Which lines in the listing below contain the word "Pattern"? Copy each one.

____ Data to process

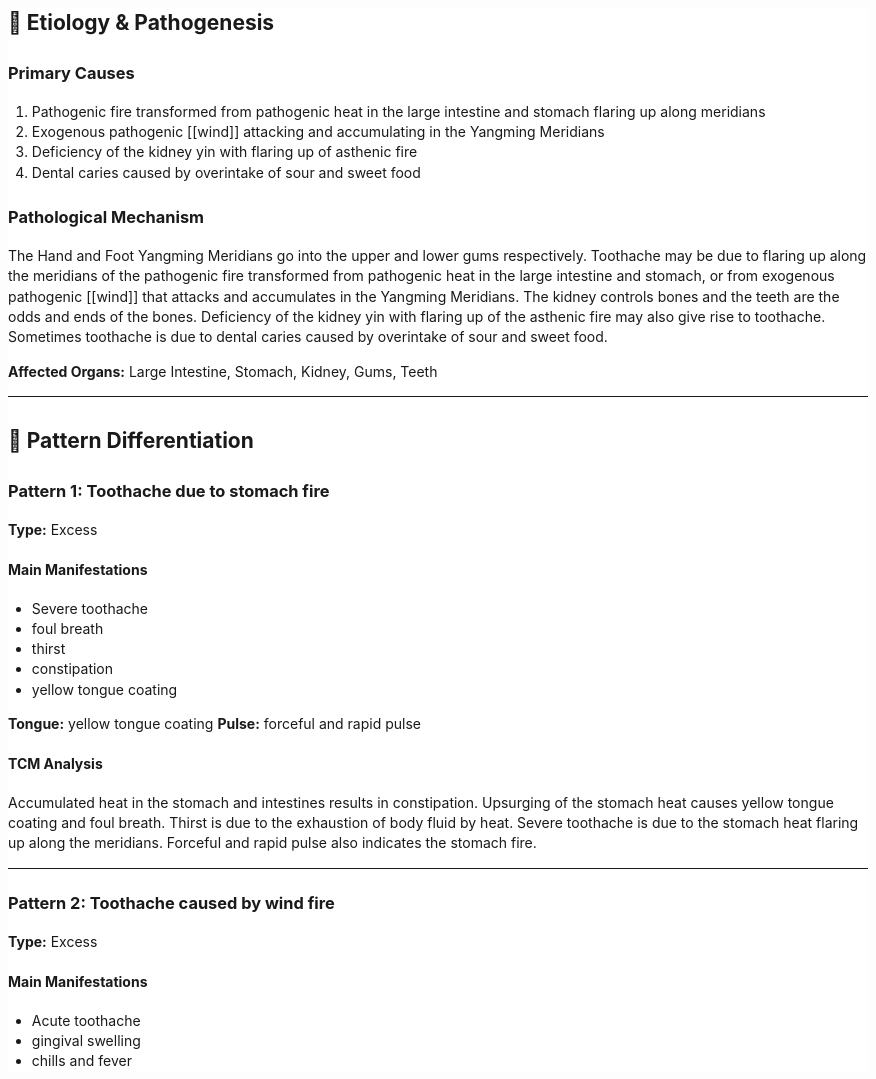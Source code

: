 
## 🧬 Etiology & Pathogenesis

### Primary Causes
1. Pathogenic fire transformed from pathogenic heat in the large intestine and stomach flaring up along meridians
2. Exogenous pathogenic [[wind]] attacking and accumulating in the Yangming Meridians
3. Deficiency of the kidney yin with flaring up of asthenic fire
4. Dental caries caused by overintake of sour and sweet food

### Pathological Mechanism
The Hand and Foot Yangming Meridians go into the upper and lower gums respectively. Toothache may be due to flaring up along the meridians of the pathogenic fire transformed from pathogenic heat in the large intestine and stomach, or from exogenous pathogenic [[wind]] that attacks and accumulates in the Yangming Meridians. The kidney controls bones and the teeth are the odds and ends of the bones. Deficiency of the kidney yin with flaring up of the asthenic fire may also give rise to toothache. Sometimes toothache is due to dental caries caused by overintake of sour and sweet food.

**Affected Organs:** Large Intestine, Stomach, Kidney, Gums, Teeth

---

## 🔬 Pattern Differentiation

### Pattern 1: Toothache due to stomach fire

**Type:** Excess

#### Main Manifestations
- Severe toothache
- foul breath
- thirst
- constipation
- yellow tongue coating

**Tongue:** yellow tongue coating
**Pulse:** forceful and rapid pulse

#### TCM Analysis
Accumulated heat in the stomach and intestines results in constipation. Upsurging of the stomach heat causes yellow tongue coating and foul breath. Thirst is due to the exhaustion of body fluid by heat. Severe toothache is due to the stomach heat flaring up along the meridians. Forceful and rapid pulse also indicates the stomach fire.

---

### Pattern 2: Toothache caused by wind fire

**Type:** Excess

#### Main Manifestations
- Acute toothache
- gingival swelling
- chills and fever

________
____ Data to process

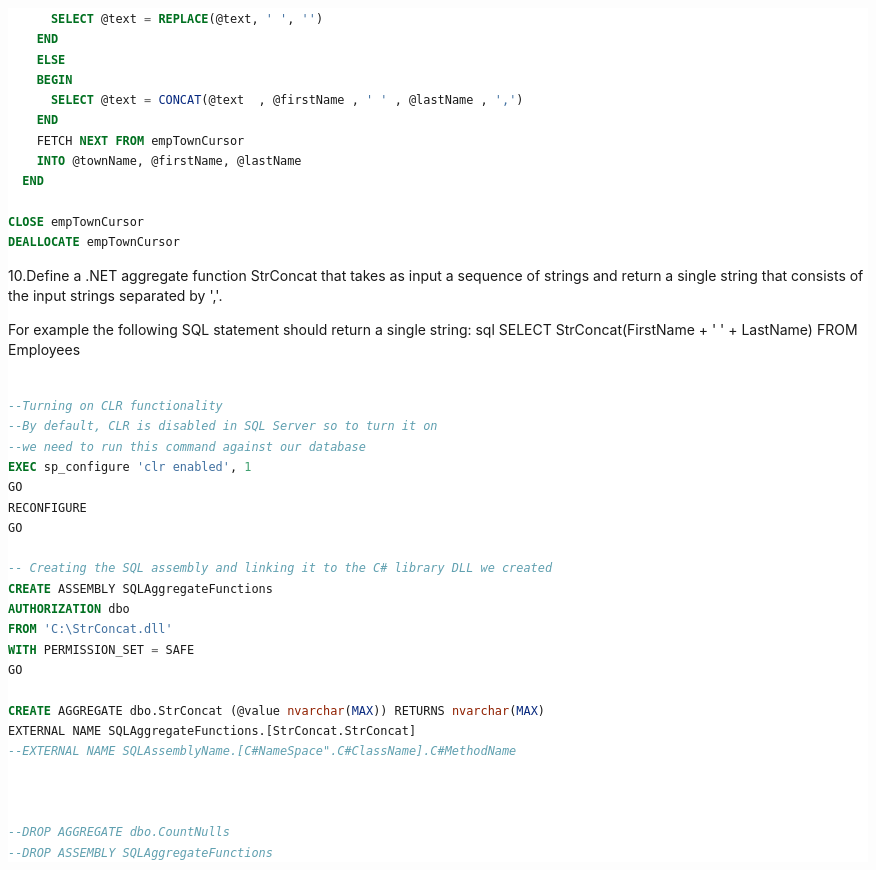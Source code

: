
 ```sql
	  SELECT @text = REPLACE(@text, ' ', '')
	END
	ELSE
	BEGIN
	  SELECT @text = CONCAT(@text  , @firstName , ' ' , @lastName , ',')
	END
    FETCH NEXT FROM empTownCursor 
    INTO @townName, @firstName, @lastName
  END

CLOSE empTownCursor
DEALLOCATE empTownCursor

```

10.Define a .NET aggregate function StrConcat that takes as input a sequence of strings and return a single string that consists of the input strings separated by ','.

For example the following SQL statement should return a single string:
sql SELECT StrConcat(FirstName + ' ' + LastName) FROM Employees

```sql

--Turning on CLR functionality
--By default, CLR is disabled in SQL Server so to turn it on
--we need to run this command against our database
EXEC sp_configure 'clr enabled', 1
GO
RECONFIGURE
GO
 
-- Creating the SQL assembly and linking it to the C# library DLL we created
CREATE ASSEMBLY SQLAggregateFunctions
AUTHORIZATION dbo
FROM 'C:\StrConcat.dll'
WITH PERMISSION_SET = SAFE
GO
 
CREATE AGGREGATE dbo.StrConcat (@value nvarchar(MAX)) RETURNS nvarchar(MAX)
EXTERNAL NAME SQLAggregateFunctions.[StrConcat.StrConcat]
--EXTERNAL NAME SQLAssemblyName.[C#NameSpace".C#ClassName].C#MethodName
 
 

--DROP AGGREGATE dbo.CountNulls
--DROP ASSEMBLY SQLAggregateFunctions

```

________

Completed exercise →
## 🔬 Pattern Differentiation
### Pattern 1: Toothache due to stomach fire
### Pattern 2: Toothache caused by wind fire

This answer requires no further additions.